Assignment
Take each line from the material below that includes the string "Interworking" and copy it.

----

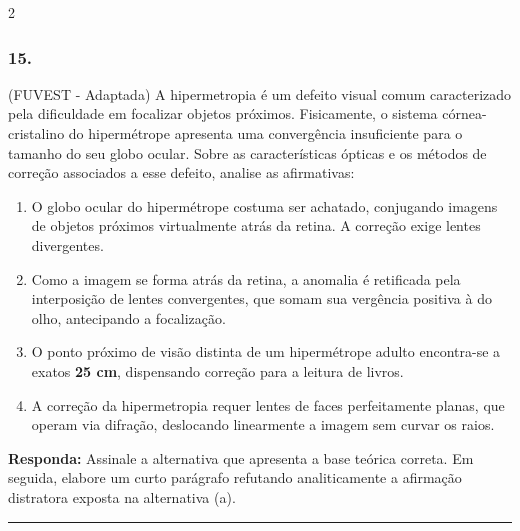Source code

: \documentclass[twoside, 10pt, a4paper]{article}
\newlength{\espacoPreQuestao}\setlength{\espacoPreQuestao}{0.1cm}
\newlength{\espacoQuestao}\setlength{\espacoQuestao}{0.2cm}
\newlength{\espacoAlt}\setlength{\espacoAlt}{0.2cm}
\begin{document}
\begin{multicols*}{2}
\subsubsection*{15.} (FUVEST - Adaptada) A hipermetropia é um defeito visual comum caracterizado pela dificuldade em focalizar objetos próximos. Fisicamente, o sistema córnea-cristalino do hipermétrope apresenta uma convergência insuficiente para o tamanho do seu globo ocular. Sobre as características ópticas e os métodos de correção associados a esse defeito, analise as afirmativas:
\begin{enumerate}[label=\alph*), itemsep=\espacoAlt]
\item O globo ocular do hipermétrope costuma ser achatado, conjugando imagens de objetos próximos virtualmente atrás da retina. A correção exige lentes divergentes.
\item Como a imagem se forma atrás da retina, a anomalia é retificada pela interposição de lentes convergentes, que somam sua vergência positiva à do olho, antecipando a focalização.
\item O ponto próximo de visão distinta de um hipermétrope adulto encontra-se a exatos \textbf{25 cm}, dispensando correção para a leitura de livros.
\item A correção da hipermetropia requer lentes de faces perfeitamente planas, que operam via difração, deslocando linearmente a imagem sem curvar os raios.
\end{enumerate}
\begin{boxresponda}
\textbf{Responda:} Assinale a alternativa que apresenta a base teórica correta. Em seguida, elabore um curto parágrafo refutando analiticamente a afirmação distratora exposta na alternativa (a).
\end{boxresponda}
\par\vspace{\espacoQuestao}

\noindent\textcolor{CorLinha}{\rule{\linewidth}{0.5pt}} 
\par\vspace{\espacoPreQuestao}

\end{multicols*}
\end{document}
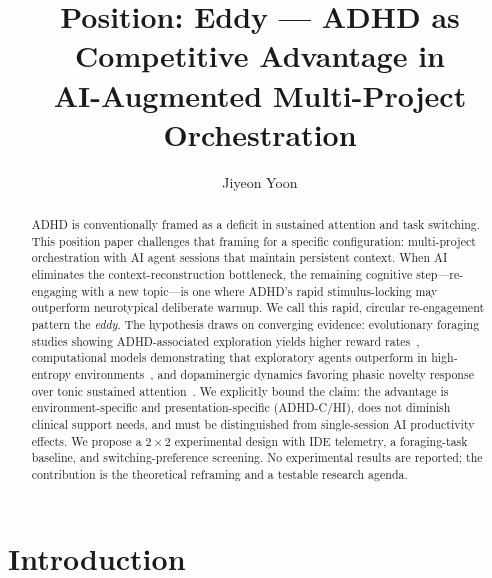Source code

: \documentclass[sigconf,nonacm]{acmart}
\begin{document}
\title{Position: Eddy --- ADHD as Competitive Advantage in\\AI-Augmented Multi-Project Orchestration}

\author{Jiyeon Yoon}

\begin{abstract}
ADHD is conventionally framed as a deficit in sustained attention and task switching. This position paper challenges that framing for a specific configuration: multi-project orchestration with AI agent sessions that maintain persistent context. When AI eliminates the context-reconstruction bottleneck, the remaining cognitive step---re-engaging with a new topic---is one where ADHD's rapid stimulus-locking may outperform neurotypical deliberate warmup. We call this rapid, circular re-engagement pattern the \emph{eddy}. The hypothesis draws on converging evidence: evolutionary foraging studies showing ADHD-associated exploration yields higher reward rates~\cite{barack2024}, computational models demonstrating that exploratory agents outperform in high-entropy environments~\cite{meredith2025}, and dopaminergic dynamics favoring phasic novelty response over tonic sustained attention~\cite{grace2001, badgaiyan2015}. We explicitly bound the claim: the advantage is environment-specific and presentation-specific (ADHD-C/HI), does not diminish clinical support needs, and must be distinguished from single-session AI productivity effects. We propose a $2 \times 2$ experimental design with IDE telemetry, a foraging-task baseline, and switching-preference screening. No experimental results are reported; the contribution is the theoretical reframing and a testable research agenda.
\end{abstract}


\maketitle

\section{Introduction}
\end{document}
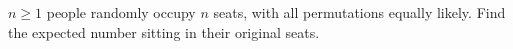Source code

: $n\ge1$ people randomly occupy $n$ seats, with all permutations equally likely. Find the expected number sitting in their original seats.
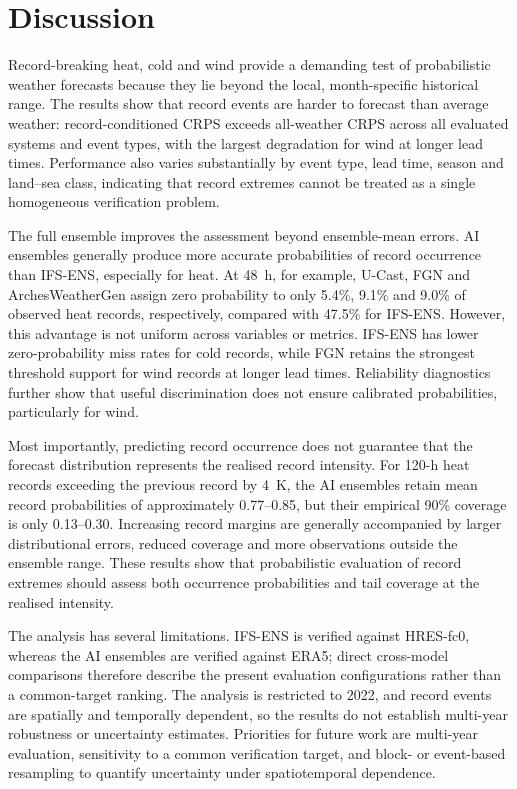 \documentclass[11pt]{article}
\begin{document}
\section{Discussion}

Record-breaking heat, cold and wind provide a demanding test of probabilistic weather forecasts because they lie beyond the local, month-specific historical range. The results show that record events are harder to forecast than average weather: record-conditioned CRPS exceeds all-weather CRPS across all evaluated systems and event types, with the largest degradation for wind at longer lead times. Performance also varies substantially by event type, lead time, season and land--sea class, indicating that record extremes cannot be treated as a single homogeneous verification problem.

The full ensemble improves the assessment beyond ensemble-mean errors. AI ensembles generally produce more accurate probabilities of record occurrence than IFS-ENS, especially for heat. At 48~h, for example, U-Cast, FGN and ArchesWeatherGen assign zero probability to only 5.4\%, 9.1\% and 9.0\% of observed heat records, respectively, compared with 47.5\% for IFS-ENS. However, this advantage is not uniform across variables or metrics. IFS-ENS has lower zero-probability miss rates for cold records, while FGN retains the strongest threshold support for wind records at longer lead times. Reliability diagnostics further show that useful discrimination does not ensure calibrated probabilities, particularly for wind.

Most importantly, predicting record occurrence does not guarantee that the forecast distribution represents the realised record intensity. For 120-h heat records exceeding the previous record by 4~K, the AI ensembles retain mean record probabilities of approximately 0.77--0.85, but their empirical 90\% coverage is only 0.13--0.30. Increasing record margins are generally accompanied by larger distributional errors, reduced coverage and more observations outside the ensemble range. These results show that probabilistic evaluation of record extremes should assess both occurrence probabilities and tail coverage at the realised intensity.

The analysis has several limitations. IFS-ENS is verified against HRES-fc0, whereas the AI ensembles are verified against ERA5; direct cross-model comparisons therefore describe the present evaluation configurations rather than a common-target ranking. The analysis is restricted to 2022, and record events are spatially and temporally dependent, so the results do not establish multi-year robustness or uncertainty estimates. Priorities for future work are multi-year evaluation, sensitivity to a common verification target, and block- or event-based resampling to quantify uncertainty under spatiotemporal dependence.
\end{document}
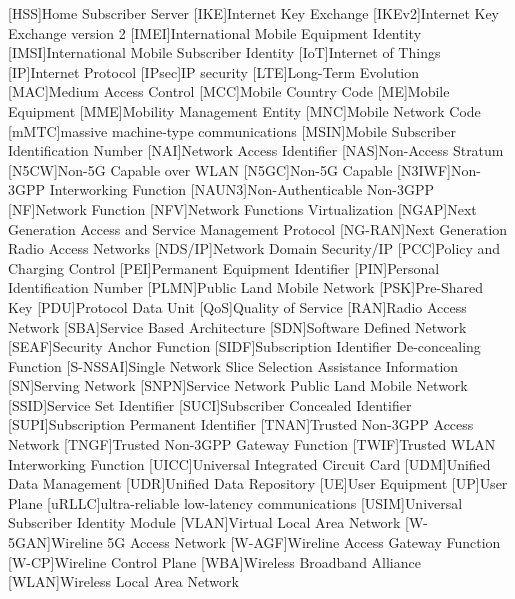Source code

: \begin{acronym}[AAAAAA]
[HSS]{Home Subscriber Server}
[IKE]{Internet Key Exchange}
[IKEv2]{Internet Key Exchange version 2}
[IMEI]{International Mobile Equipment Identity}
[IMSI]{International Mobile Subscriber Identity}
[IoT]{Internet of Things}
[IP]{Internet Protocol}
[IPsec]{IP security}
[LTE]{Long-Term Evolution}
[MAC]{Medium Access Control}
[MCC]{Mobile Country Code}
[ME]{Mobile Equipment}
[MME]{Mobility Management Entity}
[MNC]{Mobile Network Code}
[mMTC]{massive machine-type communications}
[MSIN]{Mobile Subscriber Identification Number}
[NAI]{Network Access Identifier}
[NAS]{Non-Access Stratum}
[N5CW]{Non-5G Capable over WLAN}
[N5GC]{Non-5G Capable}
[N3IWF]{Non-3GPP Interworking Function}
[NAUN3]{Non-Authenticable Non-3GPP}
[NF]{Network Function}
[NFV]{Network Functions Virtualization}
[NGAP]{Next Generation Access and Service Management Protocol}
[NG-RAN]{Next Generation Radio Access Networks}
[NDS/IP]{Network Domain Security/IP}
[PCC]{Policy and Charging Control}
[PEI]{Permanent Equipment Identifier}
[PIN]{Personal Identification Number}
[PLMN]{Public Land Mobile Network}
[PSK]{Pre-Shared Key}
[PDU]{Protocol Data Unit}
[QoS]{Quality of Service}
[RAN]{Radio Access Network}
[SBA]{Service Based Architecture}
[SDN]{Software Defined Network}
[SEAF]{Security Anchor Function}
[SIDF]{Subscription Identifier De-concealing Function}
[S-NSSAI]{Single Network Slice Selection Assistance Information}
[SN]{Serving Network}
[SNPN]{Service Network Public Land Mobile Network}
[SSID]{Service Set Identifier}
[SUCI]{Subscriber Concealed Identifier}
[SUPI]{Subscription Permanent Identifier}
[TNAN]{Trusted Non-3GPP Access Network}
[TNGF]{Trusted Non-3GPP Gateway Function}
[TWIF]{Trusted WLAN Interworking Function}
[UICC]{Universal Integrated Circuit Card}
[UDM]{Unified Data Management}
[UDR]{Unified Data Repository}
[UE]{User Equipment}
[UP]{User Plane}
[uRLLC]{ultra-reliable low-latency communications}
[USIM]{Universal Subscriber Identity Module}
[VLAN]{Virtual Local Area Network}
[W-5GAN]{Wireline 5G Access Network}
[W-AGF]{Wireline Access Gateway Function}
[W-CP]{Wireline Control Plane}
[WBA]{Wireless Broadband Alliance}
[WLAN]{Wireless Local Area Network}
\end{acronym}
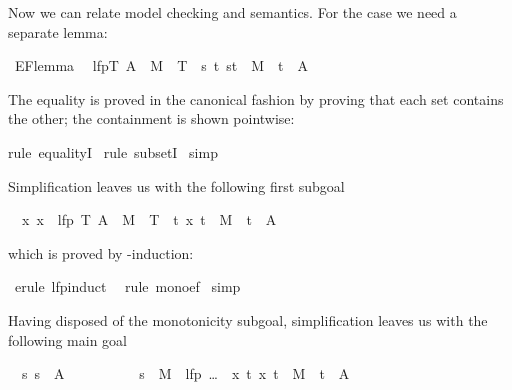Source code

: \begin{isabellebody}
\begin{isamarkuptext}
Now we can relate model checking and semantics. For the  case we need
a separate lemma:%
\end{isamarkuptext}%
\ EF{\isacharunderscore}lemma{\isacharcolon}\isanewline
\ \ {\isachardoublequote}lfp{\isacharparenleft}{\isasymlambda}T{\isachardot}\ A\ {\isasymunion}\ M{\isacharcircum}{\isacharminus}{}\ {\isacharcircum}{\isacharcircum}\ T{\isacharparenright}\ {\isacharequal}\ {\isacharbraceleft}s{\isachardot}\ {\isasymexists}t{\isachardot}\ {\isacharparenleft}s{\isacharcomma}t{\isacharparenright}\ {\isasymin}\ M{\isacharcircum}{\isacharasterisk}\ {\isasymand}\ t\ {\isasymin}\ A{\isacharbraceright}{\isachardoublequote}%
\begin{isamarkuptxt}%
\noindent
The equality is proved in the canonical fashion by proving that each set
contains the other; the containment is shown pointwise:%
\end{isamarkuptxt}%
rule\ equalityI{\isacharparenright}\isanewline
\ rule\ subsetI{\isacharparenright}\isanewline
\ simp{\isacharparenright}%
\begin{isamarkuptxt}%
\noindent
Simplification leaves us with the following first subgoal
\begin{isabelle}%
\ {}{\isachardot}\ {\isasymAnd}x{\isachardot}\ x\ {\isasymin}\ lfp\ {\isacharparenleft}{\isasymlambda}T{\isachardot}\ A\ {\isasymunion}\ M{\isacharcircum}{\isacharminus}{}\ {\isacharcircum}{\isacharcircum}\ T{\isacharparenright}\ {\isasymLongrightarrow}\ {\isasymexists}t{\isachardot}\ {\isacharparenleft}x{\isacharcomma}\ t{\isacharparenright}\ {\isasymin}\ M\isactrlsup {\isacharasterisk}\ {\isasymand}\ t\ {\isasymin}\ A%
\end{isabelle}
which is proved by -induction:%
\end{isamarkuptxt}%
\ erule\ lfp{\isacharunderscore}induct{\isacharparenright}\isanewline
\ \ rule\ mono{\isacharunderscore}ef{\isacharparenright}\isanewline
\ simp{\isacharparenright}%
\begin{isamarkuptxt}%
\noindent
Having disposed of the monotonicity subgoal,
simplification leaves us with the following main goal
\begin{isabelle}
\ \ {\isasymAnd}s{\isachardot}\ s\ {\isasymin}\ A\ {\isasymor}\isanewline
\ \ \ \ \ \ \ \ \ s\ {\isasymin}\ M{\isacharcircum}{\isacharminus}\ {\isacharcircum}{\isacharcircum}\ {\isacharparenleft}lfp\ {\isacharparenleft}{\dots}{\isacharparenright}\ {\isasyminter}\ {\isacharbraceleft}x{\isachardot}\ {\isasymexists}t{\isachardot}\ {\isacharparenleft}x{\isacharcomma}\ t{\isacharparenright}\ {\isasymin}\ M{\isacharcircum}{\isacharasterisk}\ {\isasymand}\ t\ {\isasymin}\ A{\isacharbraceright}{\isacharparenright}\isanewline

\end{isabelle}
\end{isamarkuptxt}
\end{isabellebody}
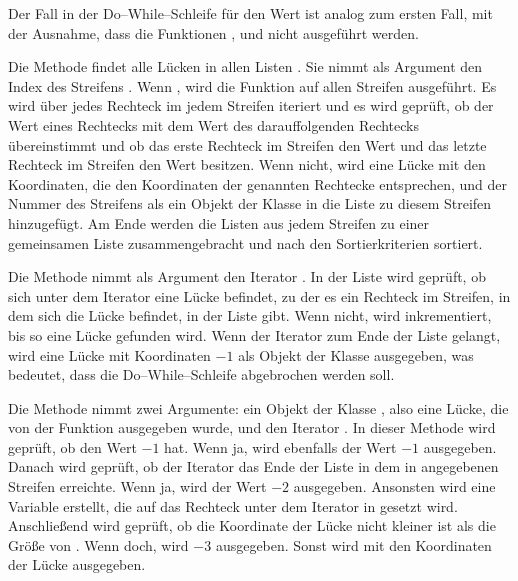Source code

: Der Fall in der Do--While--Schleife für den Wert  ist analog 
zum ersten Fall, mit der Ausnahme, dass die Funktionen ,
 und  nicht ausgeführt werden.

Die Methode  findet alle Lücken
in allen Listen . 
Sie nimmt als Argument den Index des Streifens .
Wenn , wird die Funktion auf allen Streifen ausgeführt. 
Es wird über jedes Rechteck im jedem Streifen iteriert und es wird geprüft,
ob der Wert  eines Rechtecks mit dem Wert  des darauffolgenden
Rechtecks übereinstimmt und ob das erste Rechteck im Streifen
den Wert  und das letzte Rechteck im Streifen den Wert  besitzen.
Wenn nicht, wird eine Lücke mit den Koordinaten, die den Koordinaten 
der genannten Rechtecke entsprechen, und der Nummer des Streifens als ein Objekt
der Klasse  in die Liste  zu diesem Streifen hinzugefügt.
Am Ende werden die Listen  aus jedem Streifen zu einer gemeinsamen 
Liste  zusammengebracht und nach den Sortierkriterien 
 sortiert.

Die Methode  nimmt als Argument den Iterator .
In der Liste  wird geprüft, ob sich unter dem Iterator eine Lücke
befindet, zu der es ein Rechteck im Streifen, in dem sich die Lücke befindet,
in der Liste  gibt. Wenn nicht, wird  inkrementiert,
bis so eine Lücke gefunden wird.
Wenn der Iterator zum Ende der Liste  gelangt, wird
eine Lücke mit Koordinaten $-1$ als Objekt der Klasse  ausgegeben,
was bedeutet, dass die Do--While--Schleife abgebrochen werden soll.

Die Methode  nimmt zwei Argumente:
ein Objekt  der Klasse , also eine Lücke,
die von der Funktion  ausgegeben wurde, und
den Iterator . 
In dieser Methode wird geprüft, ob  den Wert $-1$ hat.
Wenn ja, wird ebenfalls der Wert $-1$ ausgegeben.
Danach wird geprüft, ob der Iterator  das Ende der Liste
 in dem in  angegebenen Streifen 
erreichte. Wenn ja, wird der Wert $-2$ ausgegeben.
Ansonsten wird eine Variable  erstellt, die 
auf das Rechteck unter dem Iterator  in 
gesetzt wird.
Anschließend wird geprüft, ob die Koordinate  der Lücke  
nicht kleiner ist als die Größe  von .
Wenn doch, wird $-3$ ausgegeben. 
Sonst wird  mit den Koordinaten der Lücke  ausgegeben.


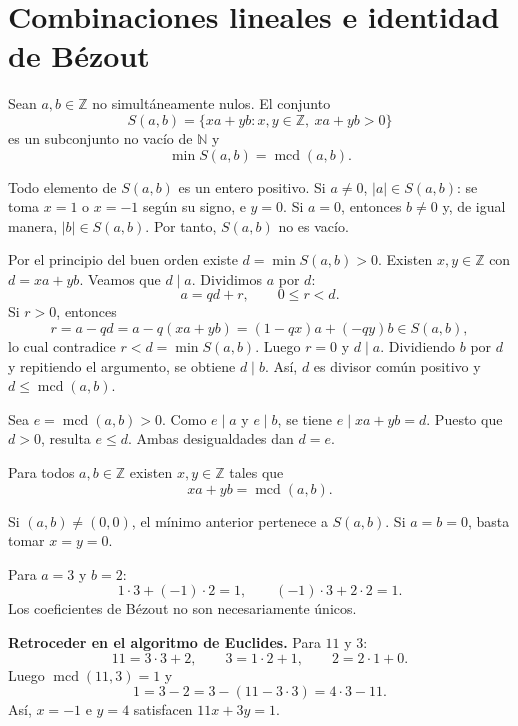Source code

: \section{Combinaciones lineales e identidad de Bézout}
\begin{proposicion}
Sean $a,b\in\mathbb Z$ no simultáneamente nulos. El conjunto
\[
S(a,b)=\{xa+yb:x,y\in\mathbb Z,\ xa+yb>0\}
\]
es un subconjunto no vacío de $\mathbb N$ y
\[
\min S(a,b)=\operatorname{mcd}(a,b).
\]
\end{proposicion}
\begin{demostracion}
Todo elemento de $S(a,b)$ es un entero positivo. Si $a\neq0$, $|a|\in S(a,b)$: se toma $x=1$ o $x=-1$ según su signo, e $y=0$. Si $a=0$, entonces $b\neq0$ y, de igual manera, $|b|\in S(a,b)$. Por tanto, $S(a,b)$ no es vacío.

Por el principio del buen orden existe $d=\min S(a,b)>0$. Existen $x,y\in\mathbb Z$ con $d=xa+yb$. Veamos que $d\mid a$. Dividimos $a$ por $d$:
\[
a=qd+r,\qquad 0\leq r<d.
\]
Si $r>0$, entonces
\[
r=a-qd=a-q(xa+yb)=(1-qx)a+(-qy)b\in S(a,b),
\]
lo cual contradice $r<d=\min S(a,b)$. Luego $r=0$ y $d\mid a$. Dividiendo $b$ por $d$ y repitiendo el argumento, se obtiene $d\mid b$. Así, $d$ es divisor común positivo y $d\leq\operatorname{mcd}(a,b)$.

Sea $e=\operatorname{mcd}(a,b)>0$. Como $e\mid a$ y $e\mid b$, se tiene $e\mid xa+yb=d$. Puesto que $d>0$, resulta $e\leq d$. Ambas desigualdades dan $d=e$.
\end{demostracion}
\begin{proposicion}[{title={Identidad de Bézout}}]
Para todos $a,b\in\mathbb Z$ existen $x,y\in\mathbb Z$ tales que
\[
xa+yb=\operatorname{mcd}(a,b).
\]
\end{proposicion}
\begin{demostracion}
Si $(a,b)\neq(0,0)$, el mínimo anterior pertenece a $S(a,b)$. Si $a=b=0$, basta tomar $x=y=0$.
\end{demostracion}
\begin{ejemplo}
Para $a=3$ y $b=2$:
\[
1\cdot3+(-1)\cdot2=1,\qquad (-1)\cdot3+2\cdot2=1.
\]
Los coeficientes de Bézout no son necesariamente únicos.
\end{ejemplo}
\begin{ejemplo}
\textbf{Retroceder en el algoritmo de Euclides.} Para $11$ y $3$:
\[
11=3\cdot3+2,\qquad3=1\cdot2+1,\qquad2=2\cdot1+0.
\]
Luego $\operatorname{mcd}(11,3)=1$ y
\[
1=3-2=3-(11-3\cdot3)=4\cdot3-11.
\]
Así, $x=-1$ e $y=4$ satisfacen $11x+3y=1$.
\end{ejemplo}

----

Solution for this task
[N3IWF]{Non-3GPP Interworking Function}
[TWIF]{Trusted WLAN Interworking Function}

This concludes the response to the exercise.